At thirteen, we should stop regarding people as children in need of child-minding and instead insist on their development as adults. They should move into a programme of supervised work – my preference is for a form of international service across the EU and any other trading blocks prepared to sign up. Everyone should have to do this and should be paid for it on a scale reaching a living wage at 18.
The underlying idea should be to create resourceful human beings, not teenagers dependant on whatever trash, like i-Phones, that are ‘cool’ in their peer and advertising formed reference groups. Much of current post-13 education should be reformed to provide support and learning services based in home delivery and using modern techniques. Television and the Internet should be full of basic learning material for all interested to access.
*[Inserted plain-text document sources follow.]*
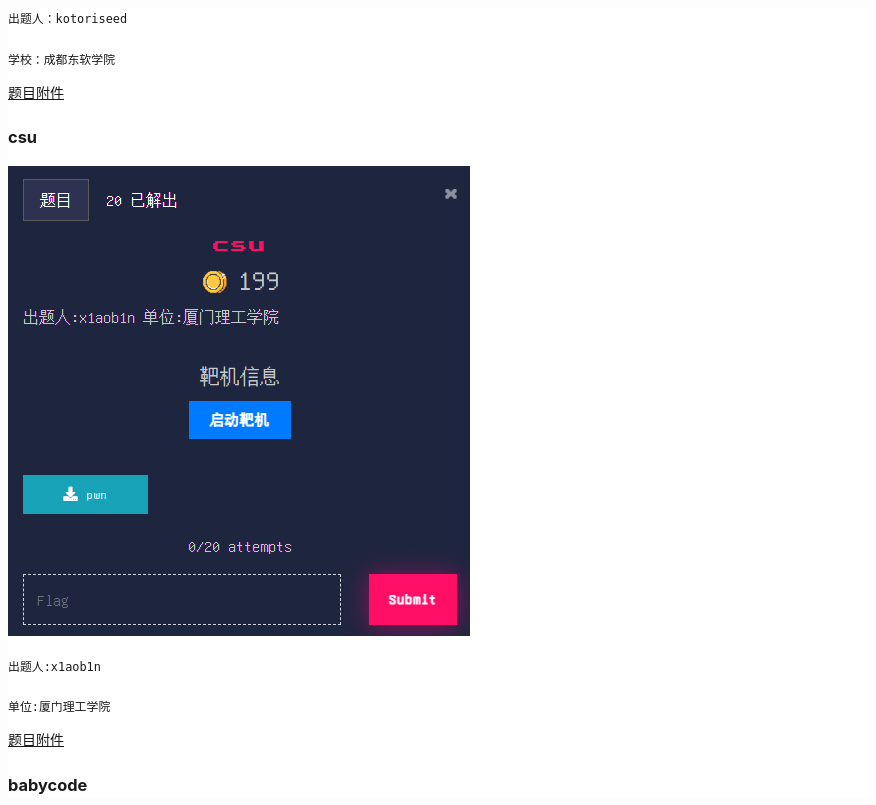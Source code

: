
 ```markdown
出题人：kotoriseed

学校：成都东软学院
```

[题目附件](Pwn/candy_house/files/candy_house)

### csu

![题目](Pwn/csu/images/题目.png)

```markdown
出题人:x1aob1n

单位:厦门理工学院
```

[题目附件](Pwn/csu/files/pwn)

### babycode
What are now secondary schools (FE etc.) and universities should become a much greater part of the communities they are local to, including their sport and cultural functions. The way we deliver and assess achievement would have to change and we would have to encourage de-schooling attitudes and what we judge as academic success and employability.
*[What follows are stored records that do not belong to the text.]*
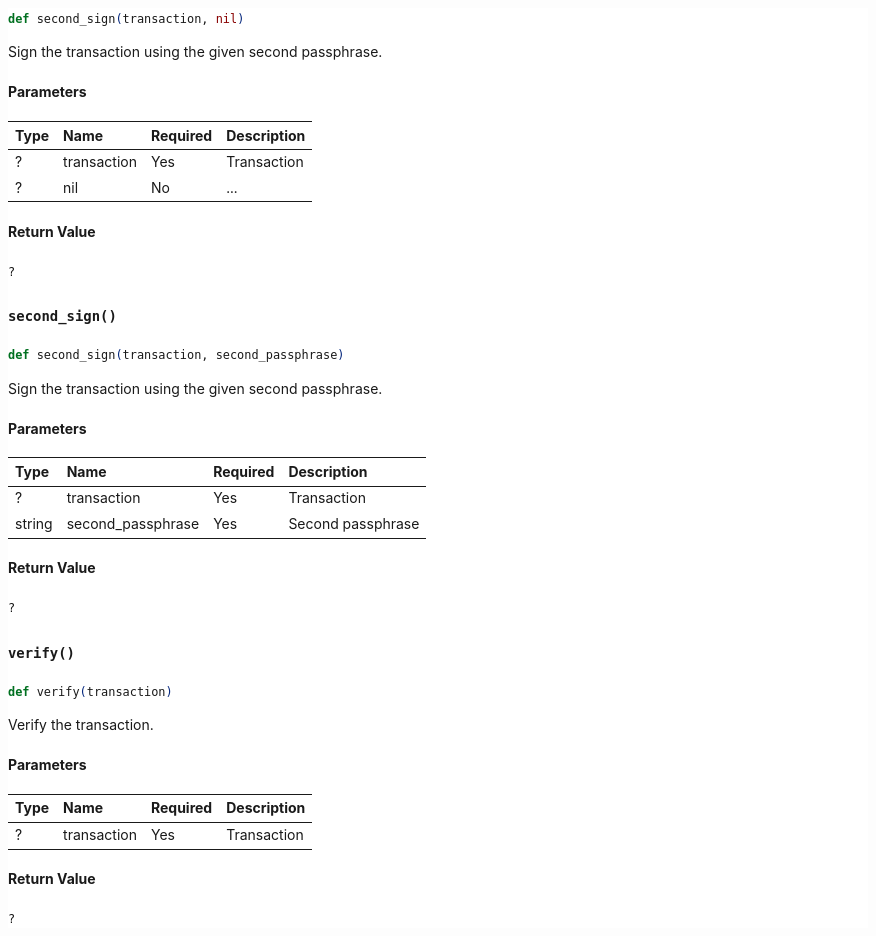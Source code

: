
 ```elixir
def second_sign(transaction, nil)
```

Sign the transaction using the given second passphrase.

#### Parameters

| Type | Name | Required | Description |
| :--- | :--- | :--- | :--- |
| ? | transaction | Yes | Transaction |
| ? | nil | No | ... |

#### Return Value

`?`

### `second_sign()`

```elixir
def second_sign(transaction, second_passphrase)
```

Sign the transaction using the given second passphrase.

#### Parameters

| Type | Name | Required | Description |
| :--- | :--- | :--- | :--- |
| ? | transaction | Yes | Transaction |
| string | second\_passphrase | Yes | Second passphrase |

#### Return Value

`?`

### `verify()`

```elixir
def verify(transaction)
```

Verify the transaction.

#### Parameters

| Type | Name | Required | Description |
| :--- | :--- | :--- | :--- |
| ? | transaction | Yes | Transaction |

#### Return Value

`?`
Employability has to take into account what real skill levels are possible and provide work for them. We have to stop de-humanising people who can really do little more than fill in pot holes – much as I don’t want to teach such people complex frequency distribution mathematics, I do want to value them as I value myself as far as I can manage that.
One place for good jobs for those doing well through our best and public schools and university is the Bimbo Broadcasting Corporation (pretty much all current media). If anything demonstrates what our education system is really promoting, it’s surely these clowns and ten percent of people enslaving the rest of us through a massive accumulation of wealth. The dress well (who should care), speak well and network well – just like any set of vile exploiters in a medieval court, and the reporting is as biased to rich toadying and the entertainment still based in the royal soap operas levelled to the Queen Vic. This is more or less it. Good stuff is generally at the margins. If my own life review is anything to go by, the more education we’ve had, the worse things have become. ‘Dad’s Army’ was hardly an Oxbridge product!
We are also schooling people to massive unfitness and who couldn’t fight their way out of a wet paper bag. I want to see peace, but I’m not dumb enough to believe we don’t need to be prepared to defend a better way of life. I’d want to see out military involved in international service. Indeed, I’d like to see a ‘war footing’ to get these changes through – one directed to something other than our sad history in war itself, and to stop wars being organised by a tiny few as part of the way they exploit the rest of us.
I would largely go for an international service scheme to help us sort out the current economic mess that has us in debt peonage. There is no clever scheme that can do this – when economics makes sense it makes moral sense not a mathematical one relying on clown versions of human nature. We need some new belief.
What I’m suggesting is an increase in the educational content of life achieved by de-schooling. If we worry about welfare dependancy, I think we should worry about school dependency and the kind of ‘thinking’ that always crap bankers to think they are worth more than someone who fill in pot holes. We need to get away from one dollar one vote and bring about a system that doesn’t work on the fear of unemployment or the promise of great riches.
Finland has a much better school system than we have. We aren’t even smart enough to copy that!